In brief: Several HP enterprise devices are running firmware containing as many as six unpatched security holes that allow arbitrary code execution. Some of them are at least a year old, and researchers publicly disclosed all of them over a month ago. As of this writing, all remain unpatched.

At the Black Hat 2022 conference last month, enterprise security firm Binarly disclosed six tracked vulnerabilities in several HP product lines, including EliteBooks. In a blog post last week, it shared the details to the wider public.

All the weaknesses involved a System Management Mode (SMM) memory corruption that opens the window for arbitrary code execution. These vulnerabilities allow an attacker to implant malware in a device's firmware so that it can persist even after a fresh install of the operating system. This persistence is why the holes register as high threats.
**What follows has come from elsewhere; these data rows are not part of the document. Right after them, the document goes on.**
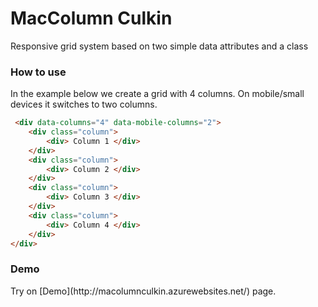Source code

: <h1>MacColumn Culkin</h1>
<p>Responsive grid system based on two simple data attributes and a class</p>



<h3>How to use</h3>
<p>In the example below we create a grid with 4 columns. On mobile/small devices it switches to two columns.</p>

```html
 <div data-columns="4" data-mobile-columns="2">
	<div class="column">
		<div> Column 1 </div>
	</div>
	<div class="column">
		<div> Column 2 </div>
	</div>
	<div class="column">
		<div> Column 3 </div>
	</div>
	<div class="column">
		<div> Column 4 </div>
	</div>
</div>
```



<h3>Demo</h3>
Try on [Demo](http://macolumnculkin.azurewebsites.net/) page.<br>


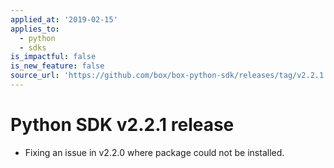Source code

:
 ```yaml
---
applied_at: '2019-02-15'
applies_to:
  - python
  - sdks
is_impactful: false
is_new_feature: false
source_url: 'https://github.com/box/box-python-sdk/releases/tag/v2.2.1'
---
```


# Python SDK v2.2.1 release

- Fixing an issue in v2.2.0 where package could not be installed.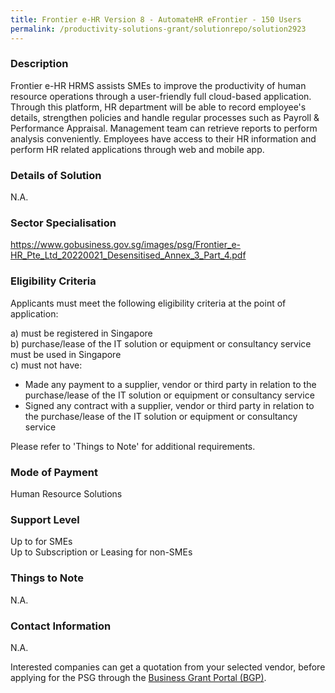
 ```yaml
---
title: Frontier e-HR Version 8 - AutomateHR eFrontier - 150 Users
permalink: /productivity-solutions-grant/solutionrepo/solution2923
---
```


### Description

Frontier e-HR HRMS assists SMEs to improve the productivity of human resource operations through a user-friendly full cloud-based application. Through this platform, HR department will be able to record employee's details, strengthen policies and handle regular processes such as Payroll & Performance Appraisal.  Management team can retrieve reports to perform analysis conveniently. Employees have access to their HR information and perform HR related applications through web and mobile app.

### Details of Solution

N.A.

### Sector Specialisation

https://www.gobusiness.gov.sg/images/psg/Frontier_e-HR_Pte_Ltd_20220021_Desensitised_Annex_3_Part_4.pdf

### Eligibility Criteria

Applicants must meet the following eligibility criteria at the point of application:

a) must be registered in Singapore <br>
b) purchase/lease of the IT solution or equipment or consultancy service must be used in Singapore <br>
c) must not have:
- Made any payment to a supplier, vendor or third party in relation to the purchase/lease of the IT solution or equipment or consultancy service
- Signed any contract with a supplier, vendor or third party in relation to the purchase/lease of the IT solution or equipment or consultancy service

Please refer to 'Things to Note' for additional requirements.

### Mode of Payment
Human Resource Solutions

### Support Level
Up to  for SMEs <br>
Up to Subscription or Leasing for non-SMEs

### Things to Note
N.A.

### Contact Information
N.A.

Interested companies can get a quotation from your selected vendor, before applying for the PSG through the <a target='_blank' rel='noopener' href='https://www.businessgrants.gov.sg/'>Business Grant Portal (BGP)</a>.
"The impact of targeting unprivileged non-SMM DXE runtime drivers or applications by a threat actor is often underestimated," said Binarly. "This kind of malicious DXE driver can bypass Secure Boot and influence further boot stages."

The six vulnerabilities were among 16 high-severity threats that Binary disclosed at the conference. Developers at HP patched 10 of them, but the remaining are still wide open. Whatsmore, the bugs are not new. Researchers discovered three in July 2021 and three in April of this year.
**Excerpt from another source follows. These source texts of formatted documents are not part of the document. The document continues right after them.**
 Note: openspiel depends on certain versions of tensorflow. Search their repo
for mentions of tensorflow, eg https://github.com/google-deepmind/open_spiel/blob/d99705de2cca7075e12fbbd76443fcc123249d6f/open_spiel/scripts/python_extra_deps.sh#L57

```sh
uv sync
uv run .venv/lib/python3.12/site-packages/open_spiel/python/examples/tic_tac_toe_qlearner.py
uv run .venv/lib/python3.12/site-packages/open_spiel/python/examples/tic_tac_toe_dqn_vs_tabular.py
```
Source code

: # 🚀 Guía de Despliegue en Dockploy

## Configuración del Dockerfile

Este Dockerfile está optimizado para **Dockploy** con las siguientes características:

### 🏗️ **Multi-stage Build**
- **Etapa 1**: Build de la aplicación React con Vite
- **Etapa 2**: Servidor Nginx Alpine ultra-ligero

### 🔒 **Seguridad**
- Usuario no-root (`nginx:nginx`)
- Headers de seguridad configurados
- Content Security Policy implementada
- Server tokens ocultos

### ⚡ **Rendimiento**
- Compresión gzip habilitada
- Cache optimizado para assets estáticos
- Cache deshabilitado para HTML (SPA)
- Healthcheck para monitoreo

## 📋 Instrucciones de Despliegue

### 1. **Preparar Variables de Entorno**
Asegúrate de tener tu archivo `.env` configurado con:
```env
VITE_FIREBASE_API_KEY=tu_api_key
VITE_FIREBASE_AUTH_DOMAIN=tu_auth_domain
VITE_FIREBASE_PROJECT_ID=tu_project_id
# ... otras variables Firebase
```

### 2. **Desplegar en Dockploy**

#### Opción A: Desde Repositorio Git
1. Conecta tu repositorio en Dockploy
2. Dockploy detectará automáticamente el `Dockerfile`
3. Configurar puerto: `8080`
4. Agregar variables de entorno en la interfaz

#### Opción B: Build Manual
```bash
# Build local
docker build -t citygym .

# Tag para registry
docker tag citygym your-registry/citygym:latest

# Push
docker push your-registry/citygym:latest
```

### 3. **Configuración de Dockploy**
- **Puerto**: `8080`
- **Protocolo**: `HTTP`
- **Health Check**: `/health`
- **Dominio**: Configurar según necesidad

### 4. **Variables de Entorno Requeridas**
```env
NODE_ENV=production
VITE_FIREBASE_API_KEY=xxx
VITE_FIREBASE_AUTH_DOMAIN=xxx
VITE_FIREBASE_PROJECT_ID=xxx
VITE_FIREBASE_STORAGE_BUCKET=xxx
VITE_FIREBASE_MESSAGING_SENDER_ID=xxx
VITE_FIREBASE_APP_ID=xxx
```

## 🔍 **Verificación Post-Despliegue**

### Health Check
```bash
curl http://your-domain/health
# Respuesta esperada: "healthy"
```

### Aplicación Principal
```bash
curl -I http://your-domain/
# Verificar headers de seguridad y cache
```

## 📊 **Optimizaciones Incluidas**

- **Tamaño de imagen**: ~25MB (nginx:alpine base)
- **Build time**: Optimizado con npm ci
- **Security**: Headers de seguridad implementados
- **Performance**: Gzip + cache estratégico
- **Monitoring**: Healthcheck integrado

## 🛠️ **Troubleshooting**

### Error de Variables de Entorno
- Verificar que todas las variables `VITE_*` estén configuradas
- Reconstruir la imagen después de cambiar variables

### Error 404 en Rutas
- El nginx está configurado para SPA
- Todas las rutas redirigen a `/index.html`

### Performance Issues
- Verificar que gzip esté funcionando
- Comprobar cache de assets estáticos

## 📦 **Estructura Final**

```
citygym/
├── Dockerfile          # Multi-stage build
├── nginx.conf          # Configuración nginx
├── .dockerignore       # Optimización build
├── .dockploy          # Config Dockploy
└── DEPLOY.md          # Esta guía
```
Half the flaws allow buffer overflows because of inappropriate handling of pointers in the CommBuffer. Checks to verify that the buffer is within an expected range are missing. Two others exist because of improper input validation. Binarly says this oversight allows attackers to gain control of the CommBuffer and modify it. The last vulnerability is caused by a lack of sanitation in the CommBuffer. Attackers with control of the buffer can create a stack-based overflow leading to an opportunity for arbitrary code execution in SMM.

"Unfortunately, at the time of writing, some HP enterprise devices (laptops and desktops) have still not received updates to patch the aforementioned vulnerabilities, despite them being publicly disclosed for over a month," Binarly notes.
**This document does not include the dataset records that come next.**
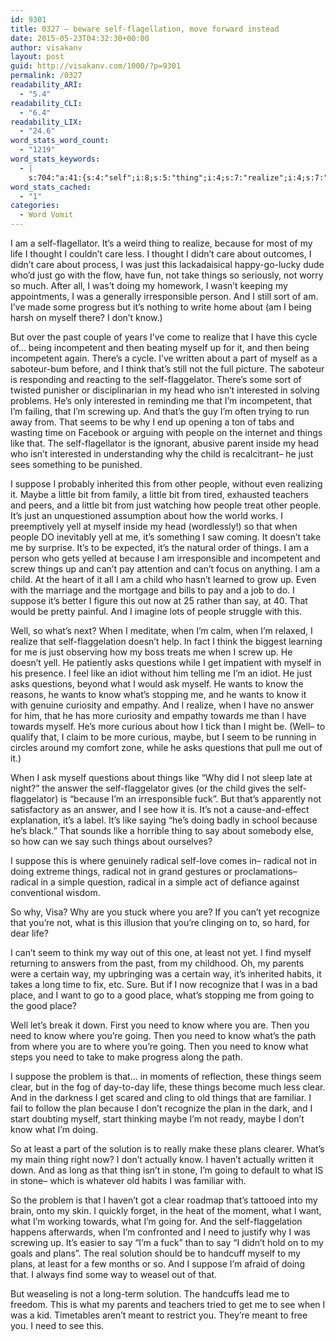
 ```yaml
---
id: 9301
title: 0327 – beware self-flagellation, move forward instead
date: 2015-05-23T04:32:30+00:00
author: visakanv
layout: post
guid: http://visakanv.com/1000/?p=9301
permalink: /0327
readability_ARI:
  - "5.4"
readability_CLI:
  - "6.4"
readability_LIX:
  - "24.6"
word_stats_word_count:
  - "1219"
word_stats_keywords:
  - |
    s:704:"a:41:{s:4:"self";i:8;s:5:"thing";i:4;s:7:"realize";i:4;s:7:"because";i:5;s:4:"life";i:3;s:4:"care";i:3;s:4:"just";i:7;s:4:"take";i:3;s:6:"things";i:10;s:13:"irresponsible";i:3;s:4:"know";i:10;s:11:"incompetent";i:4;s:5:"think";i:3;s:11:"flaggelator";i:3;s:4:"head";i:3;s:10:"interested";i:3;s:6:"people";i:6;s:4:"like";i:5;s:5:"child";i:4;s:7:"suppose";i:5;s:5:"maybe";i:4;s:6:"little";i:3;s:4:"yell";i:3;s:5:"can't";i:4;s:4:"well";i:3;s:6:"what's";i:5;s:4:"asks";i:3;s:9:"questions";i:4;s:5:"wants";i:3;s:6:"answer";i:3;s:4:"seem";i:3;s:7:"radical";i:5;s:9:"recognize";i:3;s:5:"least";i:3;s:4:"long";i:3;s:5:"place";i:3;s:5:"going";i:5;s:4:"need";i:7;s:5:"clear";i:3;s:8:"solution";i:3;s:5:"plans";i:3;}";
word_stats_cached:
  - "1"
categories:
  - Word Vomit
---
```

I am a self-flagellator. It&#8217;s a weird thing to realize, because for most of my life I thought I couldn&#8217;t care less. I thought I didn&#8217;t care about outcomes, I didn&#8217;t care about process, I was just this lackadaisical happy-go-lucky dude who&#8217;d just go with the flow, have fun, not take things so seriously, not worry so much. After all, I was&#8217;t doing my homework, I wasn&#8217;t keeping my appointments, I was a generally irresponsible person. And I still sort of am. I&#8217;ve made some progress but it&#8217;s nothing to write home about (am I being harsh on myself there? I don&#8217;t know.)

But over the past couple of years I&#8217;ve come to realize that I have this cycle of&#8230; being incompetent and then beating myself up for it, and then being incompetent again. There&#8217;s a cycle. I&#8217;ve written about a part of myself as a saboteur-bum before, and I think that&#8217;s still not the full picture. The saboteur is responding and reacting to the self-flaggelator. There&#8217;s some sort of twisted punisher or disciplinarian in my head who isn&#8217;t interested in solving problems. He&#8217;s only interested in reminding me that I&#8217;m incompetent, that I&#8217;m failing, that I&#8217;m screwing up. And that&#8217;s the guy I&#8217;m often trying to run away from. That seems to be why I end up opening a ton of tabs and wasting time on Facebook or arguing with people on the internet and things like that. The self-flagellator is the ignorant, abusive parent inside my head who isn&#8217;t interested in understanding why the child is recalcitrant– he just sees something to be punished.

I suppose I probably inherited this from other people, without even realizing it. Maybe a little bit from family, a little bit from tired, exhausted teachers and peers, and a little bit from just watching how people treat other people. It&#8217;s just an unquestioned assumption about how the world works. I preemptively yell at myself inside my head (wordlessly!) so that when people DO inevitably yell at me, it&#8217;s something I saw coming. It doesn&#8217;t take me by surprise. It&#8217;s to be expected, it&#8217;s the natural order of things. I am a person who gets yelled at because I am irresponsible and incompetent and screw things up and can&#8217;t pay attention and can&#8217;t focus on anything. I am a child. At the heart of it all I am a child who hasn&#8217;t learned to grow up. Even with the marriage and the mortgage and bills to pay and a job to do. I suppose it&#8217;s better I figure this out now at 25 rather than say, at 40. That would be pretty painful. And I imagine lots of people struggle with this. 

Well, so what&#8217;s next? When I meditate, when I&#8217;m calm, when I&#8217;m relaxed, I realize that self-flaggelation doesn&#8217;t help. In fact I think the biggest learning for me is just observing how my boss treats me when I screw up. He doesn&#8217;t yell. He patiently asks questions while I get impatient with myself in his presence. I feel like an idiot without him telling me I&#8217;m an idiot. He just asks questions, beyond what I would ask myself. He wants to know the reasons, he wants to know what&#8217;s stopping me, and he wants to know it with genuine curiosity and empathy. And I realize, when I have no answer for him, that he has more curiosity and empathy towards me than I have towards myself. He&#8217;s more curious about how I tick than I might be. (Well– to qualify that, I claim to be more curious, maybe, but I seem to be running in circles around my comfort zone, while he asks questions that pull me out of it.) 

When I ask myself questions about things like &#8220;Why did I not sleep late at night?&#8221; the answer the self-flaggelator gives (or the child gives the self-flaggelator) is &#8220;because I&#8217;m an irresponsible fuck&#8221;. But that&#8217;s apparently not satisfactory as an answer, and I see how it is. It&#8217;s not a cause-and-effect explanation, it&#8217;s a label. It&#8217;s like saying &#8220;he&#8217;s doing badly in school because he&#8217;s black.&#8221; That sounds like a horrible thing to say about somebody else, so how can we say such things about ourselves?

I suppose this is where genuinely radical self-love comes in– radical not in doing extreme things, radical not in grand gestures or proclamations– radical in a simple question, radical in a simple act of defiance against conventional wisdom. 

So why, Visa? Why are you stuck where you are? If you can&#8217;t yet recognize that you&#8217;re not, what is this illusion that you&#8217;re clinging on to, so hard, for dear life? 

I can&#8217;t seem to think my way out of this one, at least not yet. I find myself returning to answers from the past, from my childhood. Oh, my parents were a certain way, my upbringing was a certain way, it&#8217;s inherited habits, it takes a long time to fix, etc. Sure. But if I now recognize that I was in a bad place, and I want to go to a good place, what&#8217;s stopping me from going to the good place?

Well let&#8217;s break it down. First you need to know where you are. Then you need to know where you&#8217;re going. Then you need to know what&#8217;s the path from where you are to where you&#8217;re going. Then you need to know what steps you need to take to make progress along the path.

I suppose the problem is that&#8230; in moments of reflection, these things seem clear, but in the fog of day-to-day life, these things become much less clear. And in the darkness I get scared and cling to old things that are familiar. I fail to follow the plan because I don&#8217;t recognize the plan in the dark, and I start doubting myself, start thinking maybe I&#8217;m not ready, maybe I don&#8217;t know what I&#8217;m doing.

So at least a part of the solution is to really make these plans clearer. What&#8217;s my main thing right now? I don&#8217;t actually know. I haven&#8217;t actually written it down. And as long as that thing isn&#8217;t in stone, I&#8217;m going to default to what IS in stone– which is whatever old habits I was familiar with.

So the problem is that I haven&#8217;t got a clear roadmap that&#8217;s tattooed into my brain, onto my skin. I quickly forget, in the heat of the moment, what I want, what I&#8217;m working towards, what I&#8217;m going for. And the self-flaggelation happens afterwards, when I&#8217;m confronted and I need to justify why I was screwing up. It&#8217;s easier to say &#8220;I&#8217;m a fuck&#8221; than to say &#8220;I didn&#8217;t hold on to my goals and plans&#8221;. The real solution should be to handcuff myself to my plans, at least for a few months or so. And I suppose I&#8217;m afraid of doing that. I always find some way to weasel out of that.

But weaseling is not a long-term solution. The handcuffs lead me to freedom. This is what my parents and teachers tried to get me to see when I was a kid. Timetables aren&#8217;t meant to restrict you. They&#8217;re meant to free you. I need to see this.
Researchers privately reported all the flaws to HP as they discovered them, but they remained unpatched. So Binarly used Black Hat 2022 to disclose and discuss the weaknesses to warn enterprise admins of the threats.

Since these vulnerabilities are at the firmware level, full mitigation can only come from HP. However, Binarly has software available on GitHub called FwHunt that can identify if the threats exist in a company's infrastructure. Detection will at least allow administrators to isolate and possibly contain vulnerable machines.